**PROBLEM TO WORK ON**
Give back each line of the material that contains the word "hWaitStop".

**DATA SUPPLIED**

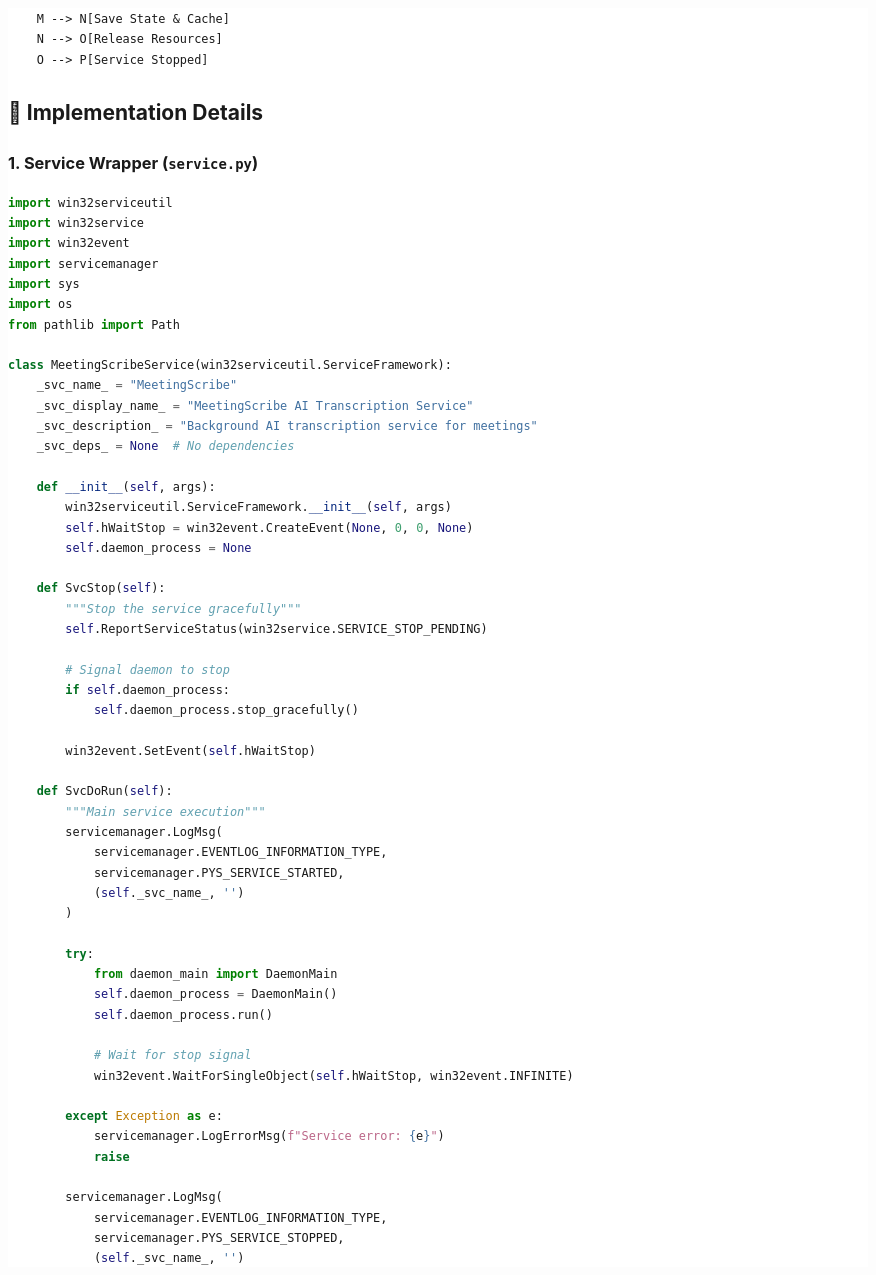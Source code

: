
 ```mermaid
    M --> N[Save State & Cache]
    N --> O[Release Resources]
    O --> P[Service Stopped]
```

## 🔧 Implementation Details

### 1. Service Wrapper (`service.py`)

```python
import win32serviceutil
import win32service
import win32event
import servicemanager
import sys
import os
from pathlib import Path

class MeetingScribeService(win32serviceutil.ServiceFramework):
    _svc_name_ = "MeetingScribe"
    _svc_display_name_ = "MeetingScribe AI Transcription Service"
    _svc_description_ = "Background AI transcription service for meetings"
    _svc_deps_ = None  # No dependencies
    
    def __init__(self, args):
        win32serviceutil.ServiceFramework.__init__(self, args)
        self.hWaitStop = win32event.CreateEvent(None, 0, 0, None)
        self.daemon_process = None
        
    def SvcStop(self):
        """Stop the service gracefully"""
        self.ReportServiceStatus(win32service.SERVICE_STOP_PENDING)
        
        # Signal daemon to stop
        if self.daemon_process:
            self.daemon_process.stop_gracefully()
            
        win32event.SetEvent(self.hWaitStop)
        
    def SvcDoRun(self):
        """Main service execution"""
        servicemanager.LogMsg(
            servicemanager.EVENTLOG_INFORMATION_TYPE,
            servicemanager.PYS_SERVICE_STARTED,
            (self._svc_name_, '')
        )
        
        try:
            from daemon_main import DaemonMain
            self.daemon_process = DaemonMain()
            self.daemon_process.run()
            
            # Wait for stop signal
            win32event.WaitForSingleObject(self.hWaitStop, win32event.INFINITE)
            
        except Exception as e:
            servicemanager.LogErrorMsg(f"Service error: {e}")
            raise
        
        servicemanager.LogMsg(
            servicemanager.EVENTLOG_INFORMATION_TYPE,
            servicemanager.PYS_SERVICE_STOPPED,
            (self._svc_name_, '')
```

**PROBLEM SOLUTION**
        self.hWaitStop = win32event.CreateEvent(None, 0, 0, None)
        win32event.SetEvent(self.hWaitStop)
            win32event.WaitForSingleObject(self.hWaitStop, win32event.INFINITE)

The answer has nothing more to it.